America’s appetite for drugs is the result of a spiritual sickness. This sickness is detailed in the first chapter of Isaiah, among many other prophecies. God likens Israel (the prophetic term for America) to an ox or donkey. “Hear, O heavens, and give ear, O earth: for the Lord has spoken. Sons have I reared and brought up, but they have rebelled against me. The ox knows its owner, and the ass its master’s crib; but Israel does not know, my people does not understand” (Isaiah 1:2-3; Revised Standard Version). Modern America is dumber than an ox, which at least knows that it must rely on its master for nourishment and protection.
There was a time America recognized the existence of God and embraced many of the principles and laws outlined in the Bible. As a result, many had purpose and a certain clarity in their lives. Most people didn’t need illicit drugs! They had a moral compass that directed them away from such activity.
That time is over. America has rejected God’s laws and the morality that once underpinned American culture, families and institutions. The result of this rejection of God and His law is obvious. “Ah sinful nation, a people laden with iniquity, offspring of evildoers, sons who deal corruptly! They have forsaken the Lord, they have despised the Holy One of Israel, they are utterly estranged. … The whole head is sick, and the whole heart faint. From the sole of the foot even to the head, there is no soundness in it, but bruises and sores and bleeding wounds” (verses 4-6; rsv).
America’s exile from God has left it morally and spiritually sick!
Lacking guidance and nourishment from a Supreme Authority, modern America is aimlessly seeking happiness by groveling in its vices, including drug use. Because you’ve left me, God continues in Isaiah, “Your country lies desolate, your cities are burned with fire; in your very presence aliens devour your land; it is desolate, as overthrown by aliens” (verse 7). “Aliens” means strangers, foreigners.
God warned 2,500 years ago that foreigners—like Mexico’s drug cartels—would prey on America if it forsook Him!
As you watch the travesties prophesied in Isaiah 1 unfold, don’t forget why they are happening. The most important part of Isaiah 1 is verses 2 and 3, which explain why America is sick and suffering these horrible plagues. The reason this nation is morally, spiritually and even physically sick is that it is cut off from God!
To those willing to accept this reality, the cure is simple. God gives it in Joel 2: “Therefore also now, saith the Lord, turn ye even to me with all your heart, and with fasting, and with weeping, and with mourning: And rend your heart, and not your garments, and turn unto the Lord your God: for he is gracious and merciful, slow to anger, and of great kindness, and repenteth him of the evil” (verses 12-13).

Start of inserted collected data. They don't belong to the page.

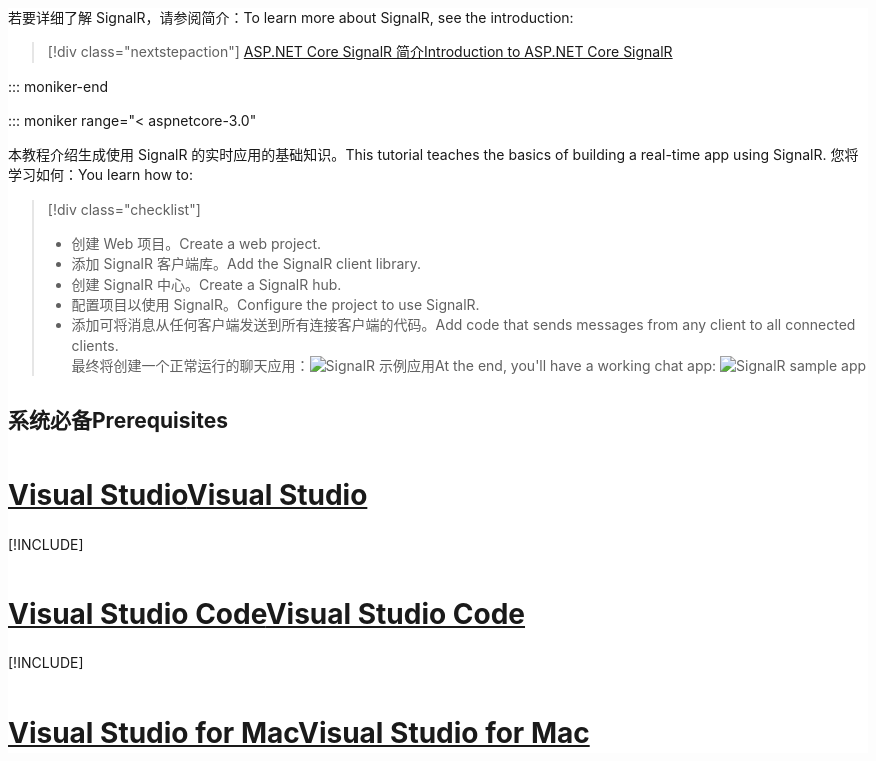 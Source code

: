 <span data-ttu-id="59a5c-206">若要详细了解 SignalR，请参阅简介：</span><span class="sxs-lookup"><span data-stu-id="59a5c-206">To learn more about SignalR, see the introduction:</span></span>

> [!div class="nextstepaction"]
> [<span data-ttu-id="59a5c-207">ASP.NET Core SignalR 简介</span><span class="sxs-lookup"><span data-stu-id="59a5c-207">Introduction to ASP.NET Core SignalR</span></span>](xref:signalr/introduction)

::: moniker-end

::: moniker range="< aspnetcore-3.0"

<span data-ttu-id="59a5c-208">本教程介绍生成使用 SignalR 的实时应用的基础知识。</span><span class="sxs-lookup"><span data-stu-id="59a5c-208">This tutorial teaches the basics of building a real-time app using SignalR.</span></span> <span data-ttu-id="59a5c-209">您将学习如何：</span><span class="sxs-lookup"><span data-stu-id="59a5c-209">You learn how to:</span></span>   

> [!div class="checklist"]  
> * <span data-ttu-id="59a5c-210">创建 Web 项目。</span><span class="sxs-lookup"><span data-stu-id="59a5c-210">Create a web project.</span></span>   
> * <span data-ttu-id="59a5c-211">添加 SignalR 客户端库。</span><span class="sxs-lookup"><span data-stu-id="59a5c-211">Add the SignalR client library.</span></span> 
> * <span data-ttu-id="59a5c-212">创建 SignalR 中心。</span><span class="sxs-lookup"><span data-stu-id="59a5c-212">Create a SignalR hub.</span></span>   
> * <span data-ttu-id="59a5c-213">配置项目以使用 SignalR。</span><span class="sxs-lookup"><span data-stu-id="59a5c-213">Configure the project to use SignalR.</span></span>   
> * <span data-ttu-id="59a5c-214">添加可将消息从任何客户端发送到所有连接客户端的代码。</span><span class="sxs-lookup"><span data-stu-id="59a5c-214">Add code that sends messages from any client to all connected clients.</span></span>  
<span data-ttu-id="59a5c-215">最终将创建一个正常运行的聊天应用：![SignalR 示例应用](signalr/_static/2.x/signalr-get-started-finished.png)</span><span class="sxs-lookup"><span data-stu-id="59a5c-215">At the end, you'll have a working chat app: ![SignalR sample app](signalr/_static/2.x/signalr-get-started-finished.png)</span></span> 

## <a name="prerequisites"></a><span data-ttu-id="59a5c-216">系统必备</span><span class="sxs-lookup"><span data-stu-id="59a5c-216">Prerequisites</span></span>    

# <a name="visual-studiotabvisual-studio"></a>[<span data-ttu-id="59a5c-217">Visual Studio</span><span class="sxs-lookup"><span data-stu-id="59a5c-217">Visual Studio</span></span>](#tab/visual-studio)   

[!INCLUDE[](~/includes/net-core-prereqs-vs2017-2.2.md)] 

# <a name="visual-studio-codetabvisual-studio-code"></a>[<span data-ttu-id="59a5c-218">Visual Studio Code</span><span class="sxs-lookup"><span data-stu-id="59a5c-218">Visual Studio Code</span></span>](#tab/visual-studio-code) 

[!INCLUDE[](~/includes/net-core-prereqs-vsc-2.2.md)]    

# <a name="visual-studio-for-mactabvisual-studio-mac"></a>[<span data-ttu-id="59a5c-219">Visual Studio for Mac</span><span class="sxs-lookup"><span data-stu-id="59a5c-219">Visual Studio for Mac</span></span>](#tab/visual-studio-mac)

That’s it! That is the solution to America’s drug addiction, and to Mexico’s drug wars. That is how we can stop Mexico’s collapse, how we can eradicate the cartels from American cities, how we can stop the torture, the rape, the beheading, the mass murder. That’s how we can ensure busloads of people are no longer terrorized by sadistic thugs.
If we would only turn to God, to His laws and truth, to His pure, wholesome, happy lifestyle—and away from fleeting drug-induced moments of euphoria—then the chaos and anarchy and violence would end. In Mexico, in the United States—and across the world!